Source texts of formatted documents:
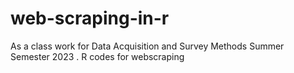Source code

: # web-scraping-in-r
As a class work for Data Acquisition and Survey Methods Summer Semester 2023 . R codes for webscraping
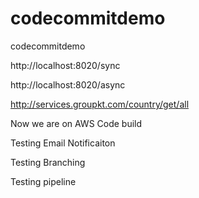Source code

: # codecommitdemo
codecommitdemo


http://localhost:8020/sync

http://localhost:8020/async

http://services.groupkt.com/country/get/all

Now we are on AWS Code build

Testing Email Notificaiton

Testing Branching



Testing pipeline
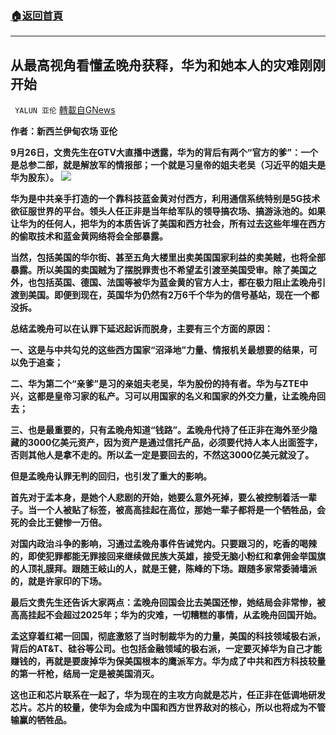 ###  [:house:返回首頁](https://github.com/ourhimalayas/txt)
---


## 从最高视角看懂孟晚舟获释，华为和她本人的灾难刚刚开始
` YALUN 亚伦` [轉載自GNews](https://gnews.org/zh-hans/1559364/)

**作者：新西兰伊甸农场 亚伦**



**9月26日，文贵先生在GTV大直播中透露，华为的背后有两个“官方的爹”：一个是总参二部，就是解放军的情报部；一个就是习皇帝的姐夫老吴（习近平的姐夫是华为股东）。**
![](https://assets.gnews.org/wp-content/uploads/2021/09/b128-84c62b02f53041f1078482bf28b2e8b4.png)


**华为是中共亲手打造的一个靠科技蓝金黄对付西方，利用通信系统特别是****5G****技术欲征服世界的平台。领头人任正非是当年给军队的领导搞农场、搞游泳池的。如果让华为的任何人，把华为的本质告诉了美国和西方****社会****，所有过去这些年埋在西方的偷取技术和蓝金黄网络将会全部暴露。**

**当然，包括美国的华尔街、甚至五角大楼里出卖美国国家利益的卖美贼，也将全部暴露。所以美国的卖国贼为了摆脱罪责也不希望孟引渡至美国受审。除了美国之外，也包括英国、德国、法国等被华为蓝金黄的官方人士，都在极力阻止孟晚舟引渡到美国。即便到现在，英国华为仍然有****2****万****6****千个华为的信号基站，现在一个都没拆。**

**总结孟晚舟可以在认罪下延迟起诉而脱身，主要有三个方面的原因：**

**一、这是与中共勾兑的这些西方国家“沼泽地”力量、情报机关最想要的结果，可以免于追查；**

**二、华为第二个“亲爹”是习的亲姐夫老吴，华为股份的持有者。华为与****ZTE****中兴，这都是皇帝习家的私产。习可以用国家的名义和国家的外交力量，让孟晚舟回去；**

**三、也是最重要的，只有孟晚舟知道“钱路”。孟晚舟代持了任正非在海外至少隐藏的****3000****亿美元资产，因为资产是通过信托产品，必须要代持人本人出面签字，否则其他人是拿不走的。所以孟一定是要回去的，不然这****3000****亿美元就没了。**

**但是孟晚舟认罪无判的回归，也引发了重大的影响。**

**首先对于孟本身，是她个人悲剧的开始，她要么意外死掉，要么被控制着活一辈子。当一个人被贴了标签，被高高挂起在高位，那她一辈子都将是一个牺牲品，会死的会比王健惨一万倍。**

**对国内政治斗争的影响，习通过孟晚舟事件告诫党内。只要跟习的，吃香的喝辣的，即使犯罪都能无罪接回来继续做民族大英雄，接受无脑小粉红和拿佣金举国旗的人顶礼膜拜。跟随王岐山的人，就是王健，陈峰的下场。跟随多家常委骑墙派的，就是许家印的下场。**

**最后文贵先生还告诉大家两点：孟晚舟回国会比去美国还惨，她结局会非常惨，被高高挂起不会超过****2025****年；华为的灾难，一切糟糕的事情，从孟晚舟回国开始。**

**孟这穿着红裙一回国，彻底激怒了当时制裁华为的力量，美国的科技领域极右派，背后的****AT&T****、硅谷等公司。也包括金融领域的极右派，一定要灭掉华为自己才能赚钱的，再就是要废掉华为保美国根本的鹰派军方。华为成了中共和西方科技较量的第一杆枪，结局一定是被美国消灭。**

**这也正和芯片联系在一起了，华为现在的主攻方向就是芯片，任正非在低调地研发芯片。芯片的较量，使华为会成为中国和西方世界敌对的核心，所以也将成为不管输赢的牺牲品。**
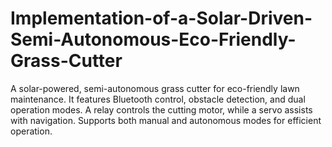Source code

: # Implementation-of-a-Solar-Driven-Semi-Autonomous-Eco-Friendly-Grass-Cutter
A solar-powered, semi-autonomous grass cutter for eco-friendly lawn maintenance. It features Bluetooth control, obstacle detection, and dual operation modes. A relay controls the cutting motor, while a servo assists with navigation. Supports both manual and autonomous modes for efficient operation.
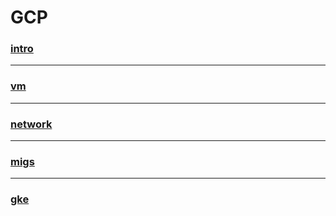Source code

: # GCP

### [intro](./intro.md)

---

### [vm](./vm.md)
---
### [network](./network.md)
---
### [migs](./migs.md)
---

### [gke](./gke.md)
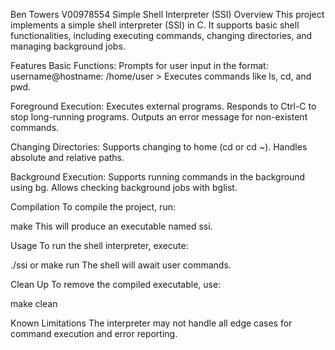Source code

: Ben Towers
V00978554
Simple Shell Interpreter (SSI)
Overview
This project implements a simple shell interpreter (SSI) in C. It supports basic shell functionalities, including executing commands, changing directories, and managing background jobs.

Features
Basic Functions:
Prompts for user input in the format: username@hostname: /home/user >
Executes commands like ls, cd, and pwd.

Foreground Execution:
Executes external programs.
Responds to Ctrl-C to stop long-running programs.
Outputs an error message for non-existent commands.

Changing Directories:
Supports changing to home (cd or cd ~).
Handles absolute and relative paths.

Background Execution:
Supports running commands in the background using bg.
Allows checking background jobs with bglist.

Compilation
To compile the project, run:

make
This will produce an executable named ssi.

Usage
To run the shell interpreter, execute:

./ssi or make run
The shell will await user commands.

Clean Up
To remove the compiled executable, use:

make clean

Known Limitations
The interpreter may not handle all edge cases for command execution and error reporting.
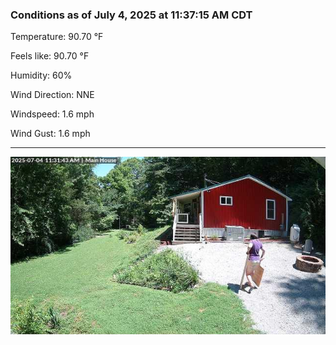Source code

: ### Conditions as of July 4, 2025 at 11:37:15 AM CDT 

Temperature: 90.70 &deg;F

Feels like: 90.70 &deg;F

Humidity: 60%

Wind Direction: NNE

Windspeed: 1.6 mph

Wind Gust: 1.6 mph

---

<img src="./images/latest.jpeg"/>

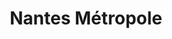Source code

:---
imageUrl: https://cyclopolis.lavilleavelo.org/cartes-minutes/Nantes_Muscu.png
title: Nantes Métropole
description: 🚲 Vélo musculaire
link: https://cartes-minutes.lavilleavelo.org/cartovelo/carteminuteNantesMetropoleVeloMuscu.html
index: 23
---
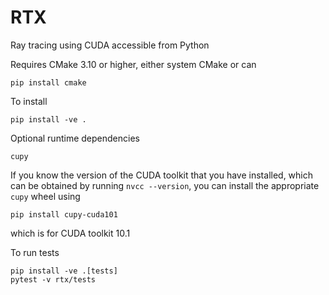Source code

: # RTX

Ray tracing using CUDA accessible from Python

Requires CMake 3.10 or higher, either system CMake or can

    pip install cmake

To install

    pip install -ve .

Optional runtime dependencies

    cupy

If you know the version of the CUDA toolkit that you have installed, which can
be obtained by running `nvcc --version`, you can install the appropriate `cupy`
wheel using

    pip install cupy-cuda101

which is for CUDA toolkit 10.1

To run tests

    pip install -ve .[tests]
    pytest -v rtx/tests
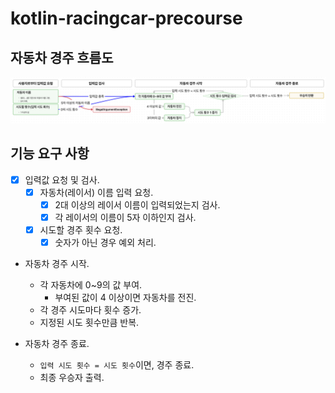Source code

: # kotlin-racingcar-precourse

## 자동차 경주 흐름도
![feature_flow.png](attachment/feature_flow.png)

## 기능 요구 사항
- [x] 입력값 요청 및 검사.
  - [x] 자동차(레이서) 이름 입력 요청.
    - [x] 2대 이상의 레이서 이름이 입력되었는지 검사.
    - [x] 각 레이서의 이름이 5자 이하인지 검사.
  - [x] 시도할 경주 횟수 요청.
    - [x] 숫자가 아닌 경우 예외 처리.

- 자동차 경주 시작.
  - 각 자동차에 0~9의 값 부여.
    - 부여된 값이 4 이상이면 자동차를 전진.
  - 각 경주 시도마다 횟수 증가.
  - 지정된 시도 횟수만큼 반복.
   
- 자동차 경주 종료.
  - `입력 시도 횟수 = 시도 횟수`이면, 경주 종료.
  - 최종 우승자 출력.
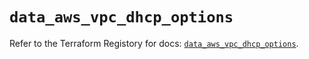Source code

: # `data_aws_vpc_dhcp_options`

Refer to the Terraform Registory for docs: [`data_aws_vpc_dhcp_options`](https://www.terraform.io/docs/providers/aws/d/vpc_dhcp_options).
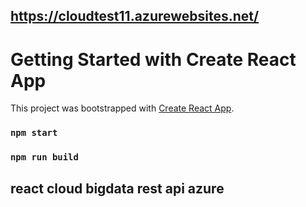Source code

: ## https://cloudtest11.azurewebsites.net/


# Getting Started with Create React App

This project was bootstrapped with [Create React App](https://github.com/facebook/create-react-app).

### `npm start`

### `npm run build`

## react cloud bigdata rest api azure
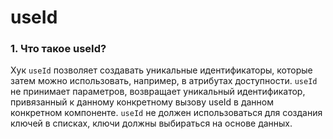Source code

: # useId

### 1. Что такое useId?

Хук `useId` позволяет создавать уникальные идентификаторы, которые затем можно использовать, например, в атрибутах доступности.
`useId` не принимает параметров, возвращает уникальный идентификатор, привязанный к данному конкретному вызову useId в данном конкретном компоненте. `useId` не должен использоваться для создания ключей в списках, ключи должны выбираться на основе данных.
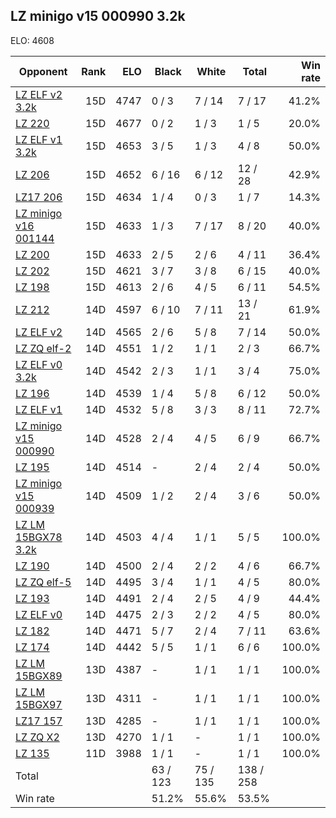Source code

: ## LZ minigo v15 000990 3.2k ##

ELO: 4608

Opponent | Rank | ELO | Black | White | Total | Win rate
---------|-----:|----:|-------|-------|-------|-------:
[LZ ELF v2 3.2k](LZ%20ELF%20v2%203.2k.md) | 15D | 4747 | 0 / 3 | 7 / 14 | 7 / 17 | 41.2%
[LZ 220](LZ%20220.md) | 15D | 4677 | 0 / 2 | 1 / 3 | 1 / 5 | 20.0%
[LZ ELF v1 3.2k](LZ%20ELF%20v1%203.2k.md) | 15D | 4653 | 3 / 5 | 1 / 3 | 4 / 8 | 50.0%
[LZ 206](LZ%20206.md) | 15D | 4652 | 6 / 16 | 6 / 12 | 12 / 28 | 42.9%
[LZ17 206](LZ17%20206.md) | 15D | 4634 | 1 / 4 | 0 / 3 | 1 / 7 | 14.3%
[LZ minigo v16 001144](LZ%20minigo%20v16%20001144.md) | 15D | 4633 | 1 / 3 | 7 / 17 | 8 / 20 | 40.0%
[LZ 200](LZ%20200.md) | 15D | 4633 | 2 / 5 | 2 / 6 | 4 / 11 | 36.4%
[LZ 202](LZ%20202.md) | 15D | 4621 | 3 / 7 | 3 / 8 | 6 / 15 | 40.0%
[LZ 198](LZ%20198.md) | 15D | 4613 | 2 / 6 | 4 / 5 | 6 / 11 | 54.5%
[LZ 212](LZ%20212.md) | 14D | 4597 | 6 / 10 | 7 / 11 | 13 / 21 | 61.9%
[LZ ELF v2](LZ%20ELF%20v2.md) | 14D | 4565 | 2 / 6 | 5 / 8 | 7 / 14 | 50.0%
[LZ ZQ elf-2](LZ%20ZQ%20elf-2.md) | 14D | 4551 | 1 / 2 | 1 / 1 | 2 / 3 | 66.7%
[LZ ELF v0 3.2k](LZ%20ELF%20v0%203.2k.md) | 14D | 4542 | 2 / 3 | 1 / 1 | 3 / 4 | 75.0%
[LZ 196](LZ%20196.md) | 14D | 4539 | 1 / 4 | 5 / 8 | 6 / 12 | 50.0%
[LZ ELF v1](LZ%20ELF%20v1.md) | 14D | 4532 | 5 / 8 | 3 / 3 | 8 / 11 | 72.7%
[LZ minigo v15 000990](LZ%20minigo%20v15%20000990.md) | 14D | 4528 | 2 / 4 | 4 / 5 | 6 / 9 | 66.7%
[LZ 195](LZ%20195.md) | 14D | 4514 | - | 2 / 4 | 2 / 4 | 50.0%
[LZ minigo v15 000939](LZ%20minigo%20v15%20000939.md) | 14D | 4509 | 1 / 2 | 2 / 4 | 3 / 6 | 50.0%
[LZ LM 15BGX78 3.2k](LZ%20LM%2015BGX78%203.2k.md) | 14D | 4503 | 4 / 4 | 1 / 1 | 5 / 5 | 100.0%
[LZ 190](LZ%20190.md) | 14D | 4500 | 2 / 4 | 2 / 2 | 4 / 6 | 66.7%
[LZ ZQ elf-5](LZ%20ZQ%20elf-5.md) | 14D | 4495 | 3 / 4 | 1 / 1 | 4 / 5 | 80.0%
[LZ 193](LZ%20193.md) | 14D | 4491 | 2 / 4 | 2 / 5 | 4 / 9 | 44.4%
[LZ ELF v0](LZ%20ELF%20v0.md) | 14D | 4475 | 2 / 3 | 2 / 2 | 4 / 5 | 80.0%
[LZ 182](LZ%20182.md) | 14D | 4471 | 5 / 7 | 2 / 4 | 7 / 11 | 63.6%
[LZ 174](LZ%20174.md) | 14D | 4442 | 5 / 5 | 1 / 1 | 6 / 6 | 100.0%
[LZ LM 15BGX89](LZ%20LM%2015BGX89.md) | 13D | 4387 | - | 1 / 1 | 1 / 1 | 100.0%
[LZ LM 15BGX97](LZ%20LM%2015BGX97.md) | 13D | 4311 | - | 1 / 1 | 1 / 1 | 100.0%
[LZ17 157](LZ17%20157.md) | 13D | 4285 | - | 1 / 1 | 1 / 1 | 100.0%
[LZ ZQ X2](LZ%20ZQ%20X2.md) | 13D | 4270 | 1 / 1 | - | 1 / 1 | 100.0%
[LZ 135](LZ%20135.md) | 11D | 3988 | 1 / 1 | - | 1 / 1 | 100.0%
Total | | | 63 / 123 | 75 / 135 | 138 / 258 | 
Win rate| | | 51.2% | 55.6% | 53.5% |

- [EXERCISE OBJECTIVE]
Consider the entries above and return each line with the string "version".

- [SOLUTION TO THIS EXERCISE]
If you know the version of the CUDA toolkit that you have installed, which can
be obtained by running `nvcc --version`, you can install the appropriate `cupy`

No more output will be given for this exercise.